Capital humano y transición energética: la mirada de la Ingeniería UNAB

La transición energética que vive Chile plantea importantes desafíos para el desarrollo del capital humano en el sector eléctrico. Así lo señala Fernando Vera, docente de la Universidad Andrés Bello y académico de la Facultad de Ingeniería, quien aborda las brechas actuales del sector y el rol que cumplen los diplomados de Educación Continua en la formación de profesionales especializados.

En relación con las brechas existentes, el académico explica que “la principal brecha existente en la actualidad en el ámbito de los sistemas de energía eléctrica corresponde al capital humano, especialmente en el contexto de la transición energética”. Agrega que estas brechas se expresan tanto en una dimensión cualitativa, vinculada a la falta de habilidades y conocimientos técnicos, como en una dimensión cuantitativa, asociada “al número limitado de profesionales disponibles para desempeñar tareas específicas dentro del sector”. A ello se suma “una insuficiente capacitación del personal por parte de las empresas energéticas” y la baja inclusión y participación femenina en el sector energético”, aspecto que considera clave abordar para aprovechar todo el potencial disponible.

Respecto al diseño de diplomados que respondan a este escenario, Vera sostiene que “es necesario definir una propuesta de valor que permita identificar el mercado objetivo y sus proyecciones”, proceso que debe basarse en “el análisis del mercado y de la industria, así como en la evaluación de las competencias que se busca desarrollar en los participantes”. Asimismo, destaca la importancia de una evaluación académica integral que considere objetivos formativos, estructura curricular, metodologías, requisitos de certificación, infraestructura y cuerpo académico.

Sobre los elementos diferenciadores de los diplomados UNAB, el docente indica que “se distinguen por una combinación de elementos que fortalecen su propuesta formativa”, entre ellos “la calidad académica de su cuerpo docente” y “una sólida vinculación con la industria”, lo que asegura una formación conectada con los ámbitos de generación, transmisión y distribución de la energía. A esto se suma la flexibilidad de la modalidad online, que “permite a las y los participantes compatibilizar el estudio con el trabajo y la vida familiar”.

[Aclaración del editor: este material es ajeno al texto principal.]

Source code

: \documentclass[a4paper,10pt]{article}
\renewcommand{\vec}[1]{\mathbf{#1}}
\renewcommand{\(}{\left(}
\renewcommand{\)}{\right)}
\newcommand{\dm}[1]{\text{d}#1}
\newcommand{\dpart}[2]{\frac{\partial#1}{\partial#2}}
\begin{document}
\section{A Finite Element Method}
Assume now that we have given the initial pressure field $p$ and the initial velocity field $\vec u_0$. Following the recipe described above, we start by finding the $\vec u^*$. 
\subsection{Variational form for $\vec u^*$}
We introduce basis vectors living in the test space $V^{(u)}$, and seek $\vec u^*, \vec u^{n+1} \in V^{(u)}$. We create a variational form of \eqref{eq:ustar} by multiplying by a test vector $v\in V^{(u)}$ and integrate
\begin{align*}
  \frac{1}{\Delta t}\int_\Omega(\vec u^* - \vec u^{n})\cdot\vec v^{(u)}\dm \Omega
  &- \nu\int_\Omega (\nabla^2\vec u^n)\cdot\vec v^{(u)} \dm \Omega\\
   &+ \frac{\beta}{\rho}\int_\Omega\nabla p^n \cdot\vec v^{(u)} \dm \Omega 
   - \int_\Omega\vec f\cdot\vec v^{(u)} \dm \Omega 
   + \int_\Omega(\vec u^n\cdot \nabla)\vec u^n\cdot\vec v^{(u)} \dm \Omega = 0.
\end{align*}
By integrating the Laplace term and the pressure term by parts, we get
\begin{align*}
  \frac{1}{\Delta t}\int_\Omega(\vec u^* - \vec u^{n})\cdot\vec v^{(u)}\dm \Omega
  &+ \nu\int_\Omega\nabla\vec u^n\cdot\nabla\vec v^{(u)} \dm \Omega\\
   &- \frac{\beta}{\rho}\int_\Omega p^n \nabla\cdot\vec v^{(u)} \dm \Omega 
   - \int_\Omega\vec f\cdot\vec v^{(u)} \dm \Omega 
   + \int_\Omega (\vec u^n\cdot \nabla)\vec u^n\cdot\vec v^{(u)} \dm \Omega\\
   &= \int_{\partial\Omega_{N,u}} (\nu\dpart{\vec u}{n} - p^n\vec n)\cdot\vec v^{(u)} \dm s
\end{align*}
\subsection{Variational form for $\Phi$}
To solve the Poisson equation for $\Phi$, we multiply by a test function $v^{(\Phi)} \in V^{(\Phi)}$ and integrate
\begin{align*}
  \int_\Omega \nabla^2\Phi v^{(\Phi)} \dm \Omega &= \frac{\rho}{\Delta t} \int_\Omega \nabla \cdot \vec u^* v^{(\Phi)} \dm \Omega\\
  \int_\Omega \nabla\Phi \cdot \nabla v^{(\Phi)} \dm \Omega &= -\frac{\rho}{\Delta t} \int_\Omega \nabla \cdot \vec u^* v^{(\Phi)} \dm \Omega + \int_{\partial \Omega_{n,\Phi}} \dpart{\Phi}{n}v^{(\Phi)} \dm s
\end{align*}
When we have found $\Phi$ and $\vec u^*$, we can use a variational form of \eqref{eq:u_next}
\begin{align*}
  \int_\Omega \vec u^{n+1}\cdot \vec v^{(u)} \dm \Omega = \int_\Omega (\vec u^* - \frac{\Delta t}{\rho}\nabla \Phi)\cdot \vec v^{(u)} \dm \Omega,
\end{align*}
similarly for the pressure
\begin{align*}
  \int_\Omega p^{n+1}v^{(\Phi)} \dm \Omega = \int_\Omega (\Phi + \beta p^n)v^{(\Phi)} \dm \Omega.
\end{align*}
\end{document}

La vinculación con el sector productivo también se refleja en el uso de casos reales. Según explica Vera, “en los diplomados del área de energía se incorporan estudios de casos reales del sector”, lo que permite conectar directamente la teoría con los desafíos actuales de la industria energética nacional.

En cuanto al componente práctico, el académico afirma que “la experiencia práctica de los participantes constituye un elemento fundamental”, ya que posibilita que los conocimientos teóricos “se vinculen directamente con la realidad del sector productivo del país”. Además, destaca que la formación se apoya en la resolución de problemas reales de ingeniería, fortaleciendo competencias como el trabajo en equipo y la capacidad de análisis, junto con la adaptabilidad frente a nuevas tecnologías y regulaciones.

Finalmente, sobre la medición de la empleabilidad y progresión profesional de los egresados, Vera explica que se utiliza “un conjunto de factores que integran tanto aspectos cuantitativos como cualitativos”, considerando indicadores de inserción laboral, remuneraciones, oportunidades de ascenso, liderazgo, estabilidad laboral y contribución a la innovación, lo que “permite realizar una evaluación integral del desarrollo profesional de nuestros egresados y egresadas”.

Esta mirada refuerza el compromiso de Educación Continua UNAB con el desarrollo de programas pertinentes, actualizados y conectados con las necesidades reales del país, contribuyendo a la formación de profesionales preparados para liderar los desafíos de la transición energética.